A PCEP speaker indicates its ability to support PCE-computed SFP paths during the PCEP Initialization phase via a mechanism described in Section 5.1. A PCE may initiate SFPs only for PCCs that advertised this capability; a PCC follows the procedures described in this document only for sessions where the PCE advertised this capability.

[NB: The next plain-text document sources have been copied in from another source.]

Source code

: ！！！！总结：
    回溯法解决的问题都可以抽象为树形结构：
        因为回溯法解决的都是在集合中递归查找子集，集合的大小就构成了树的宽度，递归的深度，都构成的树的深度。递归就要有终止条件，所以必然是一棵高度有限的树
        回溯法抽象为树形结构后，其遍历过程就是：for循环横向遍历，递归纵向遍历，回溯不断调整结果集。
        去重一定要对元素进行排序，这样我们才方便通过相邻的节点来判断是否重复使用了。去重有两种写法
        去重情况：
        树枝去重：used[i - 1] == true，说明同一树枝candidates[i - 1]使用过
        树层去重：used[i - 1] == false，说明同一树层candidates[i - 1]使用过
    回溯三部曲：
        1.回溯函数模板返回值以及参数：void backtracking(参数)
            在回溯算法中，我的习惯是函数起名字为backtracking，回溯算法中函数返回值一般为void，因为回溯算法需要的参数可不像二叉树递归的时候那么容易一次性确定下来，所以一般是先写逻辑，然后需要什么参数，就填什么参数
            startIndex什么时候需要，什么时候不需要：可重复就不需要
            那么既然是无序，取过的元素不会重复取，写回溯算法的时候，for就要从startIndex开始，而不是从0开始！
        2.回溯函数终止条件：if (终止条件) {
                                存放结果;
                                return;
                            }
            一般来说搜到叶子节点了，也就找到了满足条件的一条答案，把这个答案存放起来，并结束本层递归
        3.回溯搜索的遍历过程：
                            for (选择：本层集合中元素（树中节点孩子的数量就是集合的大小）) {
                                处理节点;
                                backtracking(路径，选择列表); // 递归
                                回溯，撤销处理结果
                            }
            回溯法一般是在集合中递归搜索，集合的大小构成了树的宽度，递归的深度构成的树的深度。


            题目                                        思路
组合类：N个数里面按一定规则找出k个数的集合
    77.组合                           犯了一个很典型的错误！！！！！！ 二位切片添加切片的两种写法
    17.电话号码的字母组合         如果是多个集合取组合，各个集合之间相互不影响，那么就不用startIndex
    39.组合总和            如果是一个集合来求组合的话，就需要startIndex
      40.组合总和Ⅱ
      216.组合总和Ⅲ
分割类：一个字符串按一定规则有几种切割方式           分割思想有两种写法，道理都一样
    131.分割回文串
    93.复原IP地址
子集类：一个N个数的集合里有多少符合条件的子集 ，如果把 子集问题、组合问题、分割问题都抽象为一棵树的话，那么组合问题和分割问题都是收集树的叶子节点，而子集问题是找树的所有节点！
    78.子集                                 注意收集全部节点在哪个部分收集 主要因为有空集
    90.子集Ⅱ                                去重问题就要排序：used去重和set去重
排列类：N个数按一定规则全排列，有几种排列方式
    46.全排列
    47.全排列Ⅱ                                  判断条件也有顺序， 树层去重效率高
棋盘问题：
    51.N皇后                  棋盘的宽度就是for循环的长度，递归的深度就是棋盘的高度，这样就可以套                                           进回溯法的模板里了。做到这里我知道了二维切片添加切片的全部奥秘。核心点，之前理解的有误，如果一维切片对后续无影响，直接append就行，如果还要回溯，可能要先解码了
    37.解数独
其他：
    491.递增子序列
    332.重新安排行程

As per Section 5.1 of [I-D.ietf-pce-pce-initiated-lsp], the PCE sends a Path Computation LSP Initiate Request (PCInitiate) message to the PCC to instantiate or delete a LSP. The Explicit Route Object (ERO) is used to encode either a full sequence of SF instances or a specific sequence of SFFs and SFs to establish an SFP. If the said SFFs and SFs are identified with an IP address, the IP sub-object can be used as a SF/SFF identification means. This document makes no change to the PCInitiate message format but extends LSP objects described in Section 5.2.
Editor's note: In case a PCE-Initiated signaling mechanism is used to set up the service function path, does the classifier / PCE-Initiated signaling protocol need to understand whether an IP address is assigned to a SFF or a SF, or the signaling protocol is only used to signal IP addresses for SFs?
To prevent multiple classifiers assign the same SFP ID to one Service Function Path(SFP ID assignment conflict),in this document, we assume SFP ID can be predetermined and assigned by stateful PCE when stateful PCE can be used to compute traffic-engineered SFPs.
The instantiation of a SFP is the same as defined in Section 5.3 of [I-D.ietf-pce-pce-initiated-lsp]. Rules for processing and error codes remain unchanged.
The withdrawal of an SFP is the same as defined in Section 5.4 of [I-D.ietf-pce-pce-initiated-lsp]: the PCE sends an LSP Initiate Message with an LSP object carrying the PLSP-ID of the SFP and the SFP Identifier to be removed, as well as an SRP object with the R flag set (LSP-REMOVE as per Section 5.2 of [I-D.ietf-pce-pce-initiated-lsp]). Rules for processing and error codes remain unchanged.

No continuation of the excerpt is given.